The Executive Chairman of the Nigeria Revenue Service (NRS), Dr Zacch Adedeji, has sought to allay widespread public fears surrounding Nigeria’s newly implemented tax laws, insisting that neither the old tax regime nor the new one empowers any authority to tax money sitting in Nigerians’ bank accounts.
Adedeji clarified on Tuesday during a programme on Journalists’ Hangout, aired on TVC, amid growing anxiety and rumours that the tax reforms, which took effect on 1 January 2026, would allow automatic deductions from personal or corporate bank accounts based on transfers, savings balances, or transaction narratives.
“Whether old tax law or new tax law has nothing to do with your personal bank account, whether you’re a company or you are an individual,” Adedeji said. “Don’t forget that tax is a percentage of your profits. So if you have an asset, the asset is not to be taxed. We only tax the profits. We only tax the return.”
His comments followed weeks of speculation suggesting that funds held in bank accounts, inter-account transfers, or transaction descriptions could trigger tax assessments or debits by revenue authorities.

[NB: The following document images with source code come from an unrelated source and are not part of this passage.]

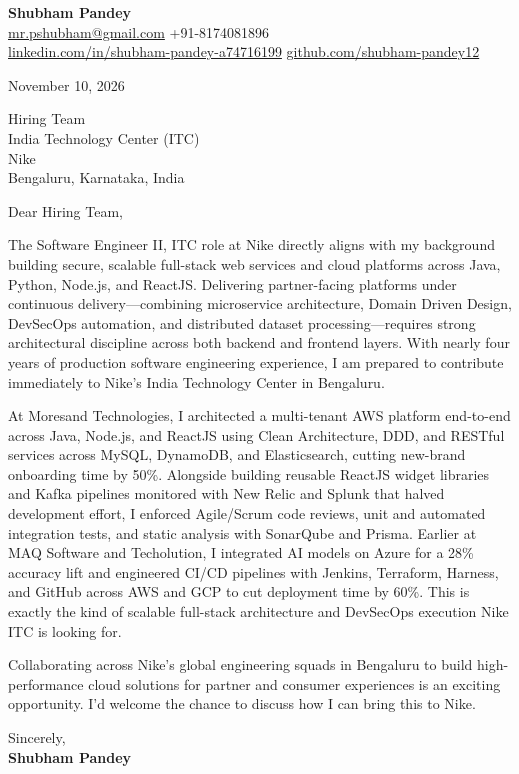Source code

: \documentclass[a4paper,11pt]{article}
\begin{document}
\textbf{\Large Shubham Pandey}\\
\href{mailto:mr.pshubham@gmail.com}{mr.pshubham@gmail.com} \quad +91-8174081896\\
\href{https://www.linkedin.com/in/shubham-pandey-a74716199/}{linkedin.com/in/shubham-pandey-a74716199} \quad
\href{https://github.com/shubham-pandey12}{github.com/shubham-pandey12}

\vspace{1em}
November 10, 2026

\vspace{1em}
Hiring Team\\
India Technology Center (ITC)\\
Nike\\
Bengaluru, Karnataka, India

\vspace{1em}
Dear Hiring Team,

The Software Engineer II, ITC role at Nike directly aligns with my background building secure, scalable full-stack web services and cloud platforms across Java, Python, Node.js, and ReactJS. Delivering partner-facing platforms under continuous delivery---combining microservice architecture, Domain Driven Design, DevSecOps automation, and distributed dataset processing---requires strong architectural discipline across both backend and frontend layers. With nearly four years of production software engineering experience, I am prepared to contribute immediately to Nike's India Technology Center in Bengaluru.

At Moresand Technologies, I architected a multi-tenant AWS platform end-to-end across Java, Node.js, and ReactJS using Clean Architecture, DDD, and RESTful services across MySQL, DynamoDB, and Elasticsearch, cutting new-brand onboarding time by 50\%. Alongside building reusable ReactJS widget libraries and Kafka pipelines monitored with New Relic and Splunk that halved development effort, I enforced Agile/Scrum code reviews, unit and automated integration tests, and static analysis with SonarQube and Prisma. Earlier at MAQ Software and Techolution, I integrated AI models on Azure for a 28\% accuracy lift and engineered CI/CD pipelines with Jenkins, Terraform, Harness, and GitHub across AWS and GCP to cut deployment time by 60\%. This is exactly the kind of scalable full-stack architecture and DevSecOps execution Nike ITC is looking for.

Collaborating across Nike's global engineering squads in Bengaluru to build high-performance cloud solutions for partner and consumer experiences is an exciting opportunity. I'd welcome the chance to discuss how I can bring this to Nike.

\vspace{1em}
Sincerely,\\[0.5em]
\textbf{Shubham Pandey}
\end{document}
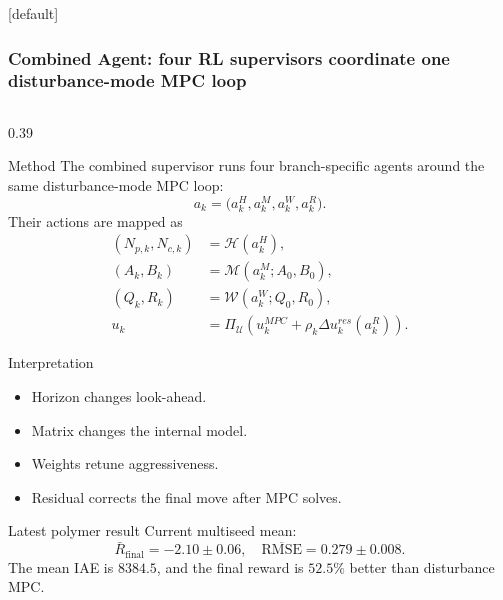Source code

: \documentclass[aspectratio=169]{beamer}
\begin{document}
\begin{frame}
[default]
\frametitle{\large \textbf{Combined Agent: four RL supervisors coordinate one disturbance-mode MPC loop}}
\tiny
\vspace{-0.32cm}

\begin{columns}[T,onlytextwidth]

\begin{column}{0.39\textwidth}
\begin{block}{Method}
\justifying
The combined supervisor runs four branch-specific agents around the same disturbance-mode MPC loop:
\[
a_k = \big(a_k^{H},a_k^{M},a_k^{W},a_k^{R}\big).
\]
Their actions are mapped as
\[
\begin{aligned}
(N_{p,k},N_{c,k}) &= \mathcal{H}(a_k^{H}), \\
(A_k,B_k) &= \mathcal{M}(a_k^{M};A_0,B_0), \\
(Q_k,R_k) &= \mathcal{W}(a_k^{W};Q_0,R_0), \\
u_k &= \Pi_{\mathcal U}\!\left(u_k^{MPC}+\rho_k\Delta u_k^{res}(a_k^{R})\right).
\end{aligned}
\]
\end{block}

\vspace{0.02cm}

\begin{block}{Interpretation}
\begin{itemize}\justifying
  \setlength{\itemsep}{0.20ex}
  \item Horizon changes look-ahead.
  \item Matrix changes the internal model.
  \item Weights retune aggressiveness.
  \item Residual corrects the final move after MPC solves.
\end{itemize}
\end{block}

\vspace{0.02cm}

\begin{block}{Latest polymer result}
\justifying
Current multiseed mean:
\[
\bar{R}_{\mathrm{final}}=-2.10\pm 0.06,\quad
\overline{\mathrm{RMSE}}=0.279\pm 0.008.
\]
The mean IAE is \(8384.5\), and the final reward is \(52.5\%\) better than disturbance MPC.
\end{block}
\end{column}


\end{columns}
\end{frame}
\end{document}
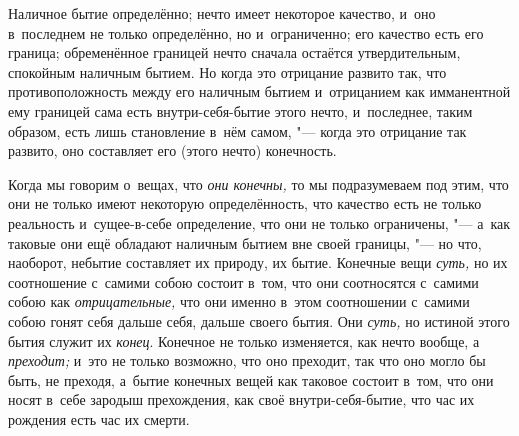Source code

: 
Наличное бытие определённо; нечто имеет некоторое качество, и~оно в~последнем
не только определённо, но и~ограниченно; его качество есть его граница;
обременённое границей нечто сначала остаётся утвердительным, спокойным
наличным бытием. Но когда это отрицание развито так, что противоположность
между его наличным бытием и~отрицанием как имманентной ему границей сама
есть внутри-себя-бытие этого нечто, и~последнее, таким образом, есть лишь
становление в~нём самом, "--- когда это отрицание так развито, оно составляет
его (этого нечто) конечность.

Когда мы говорим о~вещах, что {\em они конечны,} то мы
подразумеваем под этим, что они не только имеют некоторую определённость,
что качество есть не только реальность и~сущее-в-себе определение, что они не
только ограничены, "--- а~как таковые они ещё обладают наличным бытием вне
своей границы, "--- но что, наоборот, небытие составляет их природу, их бытие.
Конечные вещи {\em суть,} но их соотношение с~самими
собою состоит в~том, что они соотносятся с~самими собою как
{\em отрицательные,} что они именно в~этом соотношении
с~самими собою гонят себя дальше себя, дальше своего бытия. Они
{\em суть,} но истиной этого бытия служит их
{\em конец}. Конечное не только изменяется, как нечто
вообще, а {\em преходит;} и~это не только возможно, что
оно преходит, так что оно могло бы быть, не преходя, а~бытие конечных вещей
как таковое состоит в~том, что они носят в~себе зародыш прехождения, как
своё внутри-себя-бытие, что час их рождения есть час их смерти.

\label{ssssec:alpha}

Adedeji dismissed such claims as a result of misinformation and miscommunication, stressing that no existing tax law permits such actions.

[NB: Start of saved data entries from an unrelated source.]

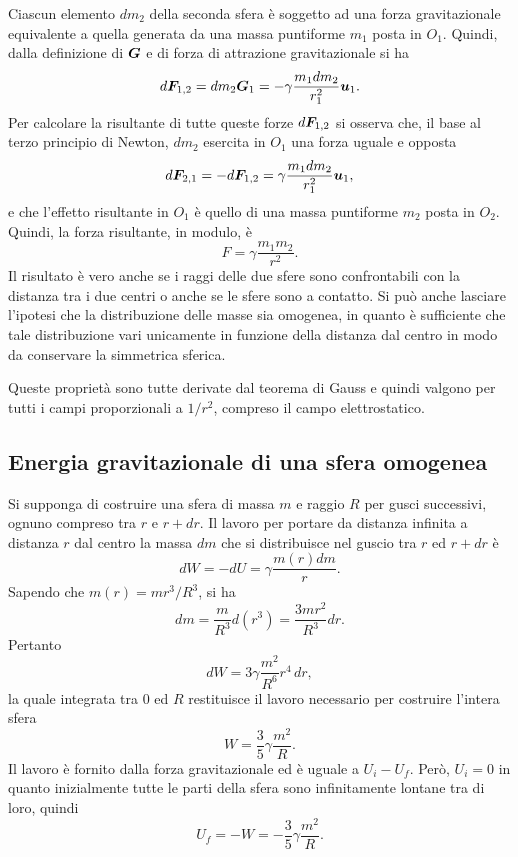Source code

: Ciascun elemento $dm_2$ della seconda sfera è soggetto ad una forza gravitazionale equivalente a quella generata da una massa puntiforme $m_1$ posta in $O_1$. Quindi, dalla definizione di $\vG$ e di forza di attrazione gravitazionale si ha
\begin{equation}
    d\vF_{1,2}=dm_2\vG_1=-\gamma\frac{m_1 dm_2}{r_1^2}\hatu_1.
\end{equation}
Per calcolare la risultante di tutte queste forze $d\vF_{1,2}$ si osserva che, il base al terzo principio di Newton, $dm_2$ esercita in $O_1$ una forza uguale e opposta
\begin{equation}
    d\vF_{2,1}=-d\vF_{1,2}=\gamma\frac{m_1 dm_2}{r_1^2}\hatu_1,
\end{equation}
e che l'effetto risultante in $O_1$ è quello di una massa puntiforme $m_2$ posta in $O_2$. Quindi, la forza risultante, in modulo, è
\begin{equation}
    F=\gamma\frac{m_1m_2}{r^2}.
\end{equation}
Il risultato è vero anche se i raggi delle due sfere sono confrontabili con la distanza tra i due centri o anche se le sfere sono a contatto. Si può anche lasciare l'ipotesi che la distribuzione delle masse sia omogenea, in quanto è sufficiente che tale distribuzione vari unicamente in funzione della distanza dal centro in modo da conservare la simmetrica sferica.
\begin{obs}
    Queste proprietà sono tutte derivate dal teorema di Gauss e quindi valgono per tutti i campi proporzionali a $1/r^2$, compreso il campo elettrostatico. 
\end{obs}

\subsection{Energia gravitazionale di una sfera omogenea}
Si supponga di costruire una sfera di massa $m$ e raggio $R$ per gusci successivi, ognuno compreso tra $r$ e $r+dr$. Il lavoro per portare da distanza infinita a distanza $r$ dal centro la massa $dm$ che si distribuisce nel guscio tra $r$ ed $r+dr$ è
\begin{equation}
    dW=-dU=\gamma\frac{m(r)dm}{r}.
\end{equation}
Sapendo che $m(r)=mr^3/R^3$, si ha
\begin{equation}
    dm=\frac{m}{R^3}d(r^3)=\frac{3mr^2}{R^3}dr.
\end{equation}
Pertanto
\begin{equation}
    dW=3\gamma\frac{m^2}{R^6}r^4\,dr,
\end{equation}
la quale integrata tra $0$ ed $R$ restituisce il lavoro necessario per costruire l'intera sfera
\begin{equation}
    W=\frac{3}{5}\gamma\frac{m^2}{R}.
\end{equation}
Il lavoro è fornito dalla forza gravitazionale ed è uguale a $U_i-U_f$. Però, $U_i=0$ in quanto inizialmente tutte le parti della sfera sono infinitamente lontane tra di loro, quindi
\begin{equation}
    U_f=-W=-\frac{3}{5}\gamma\frac{m^2}{R}.
\end{equation}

“There is no law that allows anybody to go into your bank account and tax you because you transfer money or you keep money,” he said. “If you transfer money from your account to your brother, that is a personal transaction between both of you. It has nothing to do with the tax authority, whether at the state level or at the federal level.”

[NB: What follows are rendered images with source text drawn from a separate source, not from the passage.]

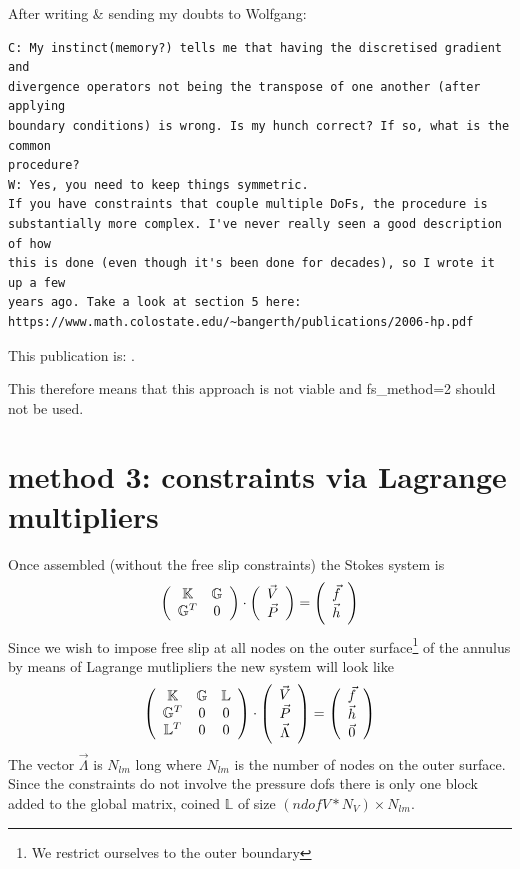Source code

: After writing \& sending my doubts to Wolfgang:
\begin{verbatim}
C: My instinct(memory?) tells me that having the discretised gradient and
divergence operators not being the transpose of one another (after applying
boundary conditions) is wrong. Is my hunch correct? If so, what is the common
procedure? 
W: Yes, you need to keep things symmetric.
If you have constraints that couple multiple DoFs, the procedure is
substantially more complex. I've never really seen a good description of how
this is done (even though it's been done for decades), so I wrote it up a few
years ago. Take a look at section 5 here:
https://www.math.colostate.edu/~bangerth/publications/2006-hp.pdf
\end{verbatim}
This publication is: .

This therefore means that this approach is not viable and {\python fs\_method=2} 
should not be used. 

\section*{method 3: constraints via Lagrange multipliers}

Once assembled (without the free slip constraints) the Stokes system 
is 
\[
\left(
\begin{array}{cc}
{\mathbb{K}} & {\mathbb{G}} \\
{\mathbb{G}}^T & 0
\end{array}
\right)
\cdot
\left(
\begin{array}{c}
\vec{V} \\
\vec{P}
\end{array}
\right)
=\left(
\begin{array}{c}
\vec{f} \\ \vec{h}
\end{array}
\right)
\]
Since we wish to impose free slip at all nodes on the outer surface\footnote{We restrict ourselves to the outer boundary} 
of the annulus by means of Lagrange mutlipliers the new system will 
look like
\[
\left(
\begin{array}{ccc}
{\mathbb{K}} & {\mathbb{G}} & \mathbb{L}\\
{\mathbb{G}}^T & 0 &0 \\
\mathbb{L}^T & 0 & 0
\end{array}
\right)
\cdot
\left(
\begin{array}{c}
\vec{V} \\
\vec{P} \\
\vec{\Lambda}
\end{array}
\right)
=\left(
\begin{array}{c}
\vec{f} \\ \vec{h} \\ \vec{0}
\end{array}
\right)
\]
The vector $\vec\Lambda$ is $N_{lm}$ long where 
$N_{lm}$ is the number of nodes on the outer surface.
Since the constraints do not involve the pressure dofs 
there is only one block added to the global matrix, 
coined $\mathbb{L}$ of size $(ndofV*N_V) \times N_{lm}$.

He further rejected suggestions that banks could be instructed to debit customers’ accounts simply because funds exist or because of how a transaction is described. According to him, neither the repealed nor the newly enacted tax laws provide such powers.
Adedeji used the interview to explain that the transition from the Federal Inland Revenue Service (FIRS) to the Nigeria Revenue Service was not merely a change of name, but part of a broader institutional reform aimed at simplifying tax compliance, modernising collection systems, and improving efficiency. He noted that transition provisions were built into the law signed in June 2025, with a January 2026 commencement date, in line with national tax policy principles that allow time for adjustment.
Addressing one of the most controversial elements of the reform, Adedeji explained that the development levy introduced under the new framework was not a fresh tax. Instead, he said it was a consolidation of several existing earmarked taxes, such as the education tax and the police trust fund levy, into a single charge to make planning and compliance easier for businesses.
He also argued that the reforms were designed to ease the burden on low-income earners, noting that essential expenditure items such as food and transportation, which account for a large share of poor households’ spending, are exempt from transactional taxes. According to him, workers on lower salary scales would begin to see reduced deductions in their January pay slips.
Adedeji rejected calls to suspend the new tax laws, saying such action had no place in a democratic system and would create a legal vacuum, as previous tax laws had already been repealed.
He urged Nigerians to judge the reforms on facts rather than rumours, noting that no reported cases of unlawful deductions had emerged since the laws took effect. He added that the government remained open to feedback and engagement to improve implementation as the reforms mature.